*** Begin section ***

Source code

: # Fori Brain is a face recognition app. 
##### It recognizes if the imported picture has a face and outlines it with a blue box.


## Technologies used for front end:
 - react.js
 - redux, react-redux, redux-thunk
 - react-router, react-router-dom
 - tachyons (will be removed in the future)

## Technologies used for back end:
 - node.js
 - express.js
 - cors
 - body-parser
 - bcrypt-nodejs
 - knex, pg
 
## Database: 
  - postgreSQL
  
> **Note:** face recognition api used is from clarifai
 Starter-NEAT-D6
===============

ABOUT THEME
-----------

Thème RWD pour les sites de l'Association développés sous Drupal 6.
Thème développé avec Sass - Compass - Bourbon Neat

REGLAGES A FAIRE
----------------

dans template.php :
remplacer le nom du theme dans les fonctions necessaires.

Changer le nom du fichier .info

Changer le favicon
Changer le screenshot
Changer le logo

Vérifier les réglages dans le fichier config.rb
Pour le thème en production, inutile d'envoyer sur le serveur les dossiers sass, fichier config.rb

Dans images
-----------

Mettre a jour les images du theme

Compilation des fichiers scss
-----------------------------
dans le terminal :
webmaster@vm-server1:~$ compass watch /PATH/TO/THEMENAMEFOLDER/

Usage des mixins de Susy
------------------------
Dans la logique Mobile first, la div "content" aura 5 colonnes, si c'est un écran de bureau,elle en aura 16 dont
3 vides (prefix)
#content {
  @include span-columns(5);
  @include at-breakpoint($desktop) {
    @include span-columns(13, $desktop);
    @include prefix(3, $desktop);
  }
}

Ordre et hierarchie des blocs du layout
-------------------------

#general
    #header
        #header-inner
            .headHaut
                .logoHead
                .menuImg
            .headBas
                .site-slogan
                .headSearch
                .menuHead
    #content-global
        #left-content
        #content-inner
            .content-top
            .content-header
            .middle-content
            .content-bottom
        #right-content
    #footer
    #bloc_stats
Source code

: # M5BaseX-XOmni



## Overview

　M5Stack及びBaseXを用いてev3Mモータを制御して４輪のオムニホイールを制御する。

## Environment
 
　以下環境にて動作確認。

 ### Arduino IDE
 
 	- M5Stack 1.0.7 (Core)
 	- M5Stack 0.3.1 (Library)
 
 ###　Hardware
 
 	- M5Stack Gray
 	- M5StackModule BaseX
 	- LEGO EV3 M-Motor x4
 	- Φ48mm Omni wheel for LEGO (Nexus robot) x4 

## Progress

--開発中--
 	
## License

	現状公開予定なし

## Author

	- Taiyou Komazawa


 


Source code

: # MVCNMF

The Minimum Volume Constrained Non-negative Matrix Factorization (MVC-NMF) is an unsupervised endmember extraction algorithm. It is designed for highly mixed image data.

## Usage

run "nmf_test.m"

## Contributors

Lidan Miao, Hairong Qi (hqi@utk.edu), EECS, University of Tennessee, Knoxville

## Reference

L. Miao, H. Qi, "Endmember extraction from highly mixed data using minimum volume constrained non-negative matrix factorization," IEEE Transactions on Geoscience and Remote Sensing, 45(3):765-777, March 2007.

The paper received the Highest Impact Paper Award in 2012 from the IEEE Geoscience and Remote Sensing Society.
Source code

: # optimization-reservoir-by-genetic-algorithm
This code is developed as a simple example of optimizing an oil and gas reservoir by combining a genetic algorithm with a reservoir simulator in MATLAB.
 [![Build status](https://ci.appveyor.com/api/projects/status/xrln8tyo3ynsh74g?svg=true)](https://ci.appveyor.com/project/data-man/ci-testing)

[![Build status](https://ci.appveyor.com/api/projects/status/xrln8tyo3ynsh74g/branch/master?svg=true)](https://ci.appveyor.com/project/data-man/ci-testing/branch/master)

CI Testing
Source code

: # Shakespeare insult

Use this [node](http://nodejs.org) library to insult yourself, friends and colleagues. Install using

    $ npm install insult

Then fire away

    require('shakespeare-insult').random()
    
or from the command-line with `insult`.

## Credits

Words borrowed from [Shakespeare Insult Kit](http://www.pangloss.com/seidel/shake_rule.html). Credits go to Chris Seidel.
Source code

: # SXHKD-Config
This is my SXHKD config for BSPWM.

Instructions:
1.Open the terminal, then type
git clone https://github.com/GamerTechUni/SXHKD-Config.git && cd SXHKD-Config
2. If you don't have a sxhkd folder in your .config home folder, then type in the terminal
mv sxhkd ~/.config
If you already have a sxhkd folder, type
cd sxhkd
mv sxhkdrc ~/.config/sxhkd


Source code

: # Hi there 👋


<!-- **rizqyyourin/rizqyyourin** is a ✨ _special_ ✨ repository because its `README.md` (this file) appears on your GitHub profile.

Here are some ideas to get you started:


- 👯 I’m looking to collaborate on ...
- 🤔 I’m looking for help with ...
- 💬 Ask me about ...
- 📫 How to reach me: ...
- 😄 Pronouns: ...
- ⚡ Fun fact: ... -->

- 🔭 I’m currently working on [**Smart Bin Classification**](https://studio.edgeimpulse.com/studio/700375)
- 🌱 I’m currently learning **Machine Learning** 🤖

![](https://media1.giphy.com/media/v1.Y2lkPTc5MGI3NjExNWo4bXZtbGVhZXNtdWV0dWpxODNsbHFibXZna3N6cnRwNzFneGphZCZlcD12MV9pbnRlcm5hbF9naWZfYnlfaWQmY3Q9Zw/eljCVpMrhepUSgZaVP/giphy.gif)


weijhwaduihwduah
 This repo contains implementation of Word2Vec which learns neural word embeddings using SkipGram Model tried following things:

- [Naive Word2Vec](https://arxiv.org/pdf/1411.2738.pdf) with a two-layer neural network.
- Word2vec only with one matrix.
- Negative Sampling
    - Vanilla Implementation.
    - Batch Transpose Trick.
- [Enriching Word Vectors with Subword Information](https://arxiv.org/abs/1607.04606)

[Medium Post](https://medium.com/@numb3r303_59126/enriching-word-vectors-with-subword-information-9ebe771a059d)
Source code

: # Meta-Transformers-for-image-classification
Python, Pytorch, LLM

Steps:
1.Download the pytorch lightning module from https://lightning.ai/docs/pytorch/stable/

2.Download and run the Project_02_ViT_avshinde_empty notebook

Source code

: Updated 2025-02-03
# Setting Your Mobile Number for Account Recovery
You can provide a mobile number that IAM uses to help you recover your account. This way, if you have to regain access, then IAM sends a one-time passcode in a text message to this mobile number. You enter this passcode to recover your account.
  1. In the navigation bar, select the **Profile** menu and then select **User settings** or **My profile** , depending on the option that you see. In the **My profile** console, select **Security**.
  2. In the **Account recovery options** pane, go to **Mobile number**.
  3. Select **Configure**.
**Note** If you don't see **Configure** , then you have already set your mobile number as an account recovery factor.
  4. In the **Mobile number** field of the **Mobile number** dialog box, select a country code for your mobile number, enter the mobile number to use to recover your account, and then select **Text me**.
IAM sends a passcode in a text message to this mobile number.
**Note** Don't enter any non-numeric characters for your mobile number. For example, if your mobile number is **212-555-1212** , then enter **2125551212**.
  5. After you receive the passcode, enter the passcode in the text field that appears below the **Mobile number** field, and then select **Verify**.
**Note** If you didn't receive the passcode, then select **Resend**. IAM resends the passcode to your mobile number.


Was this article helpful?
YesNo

*** End section ***

Write the entries out again verbatim, every one of them.

Source code

: # Fori Brain is a face recognition app. 
##### It recognizes if the imported picture has a face and outlines it with a blue box.


## Technologies used for front end:
 - react.js
 - redux, react-redux, redux-thunk
 - react-router, react-router-dom
 - tachyons (will be removed in the future)

## Technologies used for back end:
 - node.js
 - express.js
 - cors
 - body-parser
 - bcrypt-nodejs
 - knex, pg
 
## Database: 
  - postgreSQL
  
> **Note:** face recognition api used is from clarifai
 Starter-NEAT-D6
===============

ABOUT THEME
-----------

Thème RWD pour les sites de l'Association développés sous Drupal 6.
Thème développé avec Sass - Compass - Bourbon Neat

REGLAGES A FAIRE
----------------

dans template.php :
remplacer le nom du theme dans les fonctions necessaires.

Changer le nom du fichier .info

Changer le favicon
Changer le screenshot
Changer le logo

Vérifier les réglages dans le fichier config.rb
Pour le thème en production, inutile d'envoyer sur le serveur les dossiers sass, fichier config.rb

Dans images
-----------

Mettre a jour les images du theme

Compilation des fichiers scss
-----------------------------
dans le terminal :
webmaster@vm-server1:~$ compass watch /PATH/TO/THEMENAMEFOLDER/

Usage des mixins de Susy
------------------------
Dans la logique Mobile first, la div "content" aura 5 colonnes, si c'est un écran de bureau,elle en aura 16 dont
3 vides (prefix)
#content {
  @include span-columns(5);
  @include at-breakpoint($desktop) {
    @include span-columns(13, $desktop);
    @include prefix(3, $desktop);
  }
}

Ordre et hierarchie des blocs du layout
-------------------------

#general
    #header
        #header-inner
            .headHaut
                .logoHead
                .menuImg
            .headBas
                .site-slogan
                .headSearch
                .menuHead
    #content-global
        #left-content
        #content-inner
            .content-top
            .content-header
            .middle-content
            .content-bottom
        #right-content
    #footer
    #bloc_stats
Source code

: # M5BaseX-XOmni



## Overview

　M5Stack及びBaseXを用いてev3Mモータを制御して４輪のオムニホイールを制御する。

## Environment
 
　以下環境にて動作確認。

 ### Arduino IDE
 
 	- M5Stack 1.0.7 (Core)
 	- M5Stack 0.3.1 (Library)
 
 ###　Hardware
 
 	- M5Stack Gray
 	- M5StackModule BaseX
 	- LEGO EV3 M-Motor x4
 	- Φ48mm Omni wheel for LEGO (Nexus robot) x4 

## Progress

--開発中--
 	
## License

	現状公開予定なし

## Author

	- Taiyou Komazawa


 


Source code

: # MVCNMF

The Minimum Volume Constrained Non-negative Matrix Factorization (MVC-NMF) is an unsupervised endmember extraction algorithm. It is designed for highly mixed image data.

## Usage

run "nmf_test.m"

## Contributors

Lidan Miao, Hairong Qi (hqi@utk.edu), EECS, University of Tennessee, Knoxville

## Reference

L. Miao, H. Qi, "Endmember extraction from highly mixed data using minimum volume constrained non-negative matrix factorization," IEEE Transactions on Geoscience and Remote Sensing, 45(3):765-777, March 2007.

The paper received the Highest Impact Paper Award in 2012 from the IEEE Geoscience and Remote Sensing Society.
Source code

: # optimization-reservoir-by-genetic-algorithm
This code is developed as a simple example of optimizing an oil and gas reservoir by combining a genetic algorithm with a reservoir simulator in MATLAB.
 [![Build status](https://ci.appveyor.com/api/projects/status/xrln8tyo3ynsh74g?svg=true)](https://ci.appveyor.com/project/data-man/ci-testing)

[![Build status](https://ci.appveyor.com/api/projects/status/xrln8tyo3ynsh74g/branch/master?svg=true)](https://ci.appveyor.com/project/data-man/ci-testing/branch/master)

CI Testing
Source code

: # Shakespeare insult

Use this [node](http://nodejs.org) library to insult yourself, friends and colleagues. Install using

    $ npm install insult

Then fire away

    require('shakespeare-insult').random()
    
or from the command-line with `insult`.

## Credits

Words borrowed from [Shakespeare Insult Kit](http://www.pangloss.com/seidel/shake_rule.html). Credits go to Chris Seidel.
Source code

: # SXHKD-Config
This is my SXHKD config for BSPWM.

Instructions:
1.Open the terminal, then type
git clone https://github.com/GamerTechUni/SXHKD-Config.git && cd SXHKD-Config
2. If you don't have a sxhkd folder in your .config home folder, then type in the terminal
mv sxhkd ~/.config
If you already have a sxhkd folder, type
cd sxhkd
mv sxhkdrc ~/.config/sxhkd


Source code

: # Hi there 👋


<!-- **rizqyyourin/rizqyyourin** is a ✨ _special_ ✨ repository because its `README.md` (this file) appears on your GitHub profile.

Here are some ideas to get you started:


- 👯 I’m looking to collaborate on ...
- 🤔 I’m looking for help with ...
- 💬 Ask me about ...
- 📫 How to reach me: ...
- 😄 Pronouns: ...
- ⚡ Fun fact: ... -->

- 🔭 I’m currently working on [**Smart Bin Classification**](https://studio.edgeimpulse.com/studio/700375)
- 🌱 I’m currently learning **Machine Learning** 🤖

![](https://media1.giphy.com/media/v1.Y2lkPTc5MGI3NjExNWo4bXZtbGVhZXNtdWV0dWpxODNsbHFibXZna3N6cnRwNzFneGphZCZlcD12MV9pbnRlcm5hbF9naWZfYnlfaWQmY3Q9Zw/eljCVpMrhepUSgZaVP/giphy.gif)


weijhwaduihwduah
 This repo contains implementation of Word2Vec which learns neural word embeddings using SkipGram Model tried following things:

- [Naive Word2Vec](https://arxiv.org/pdf/1411.2738.pdf) with a two-layer neural network.
- Word2vec only with one matrix.
- Negative Sampling
    - Vanilla Implementation.
    - Batch Transpose Trick.
- [Enriching Word Vectors with Subword Information](https://arxiv.org/abs/1607.04606)

[Medium Post](https://medium.com/@numb3r303_59126/enriching-word-vectors-with-subword-information-9ebe771a059d)
Source code

: # Meta-Transformers-for-image-classification
Python, Pytorch, LLM

Steps:
1.Download the pytorch lightning module from https://lightning.ai/docs/pytorch/stable/

2.Download and run the Project_02_ViT_avshinde_empty notebook

Source code

: Updated 2025-02-03
# Setting Your Mobile Number for Account Recovery
You can provide a mobile number that IAM uses to help you recover your account. This way, if you have to regain access, then IAM sends a one-time passcode in a text message to this mobile number. You enter this passcode to recover your account.
  1. In the navigation bar, select the **Profile** menu and then select **User settings** or **My profile** , depending on the option that you see. In the **My profile** console, select **Security**.
  2. In the **Account recovery options** pane, go to **Mobile number**.
  3. Select **Configure**.
**Note** If you don't see **Configure** , then you have already set your mobile number as an account recovery factor.
  4. In the **Mobile number** field of the **Mobile number** dialog box, select a country code for your mobile number, enter the mobile number to use to recover your account, and then select **Text me**.
IAM sends a passcode in a text message to this mobile number.
**Note** Don't enter any non-numeric characters for your mobile number. For example, if your mobile number is **212-555-1212** , then enter **2125551212**.
  5. After you receive the passcode, enter the passcode in the text field that appears below the **Mobile number** field, and then select **Verify**.
**Note** If you didn't receive the passcode, then select **Resend**. IAM resends the passcode to your mobile number.


Was this article helpful?
YesNo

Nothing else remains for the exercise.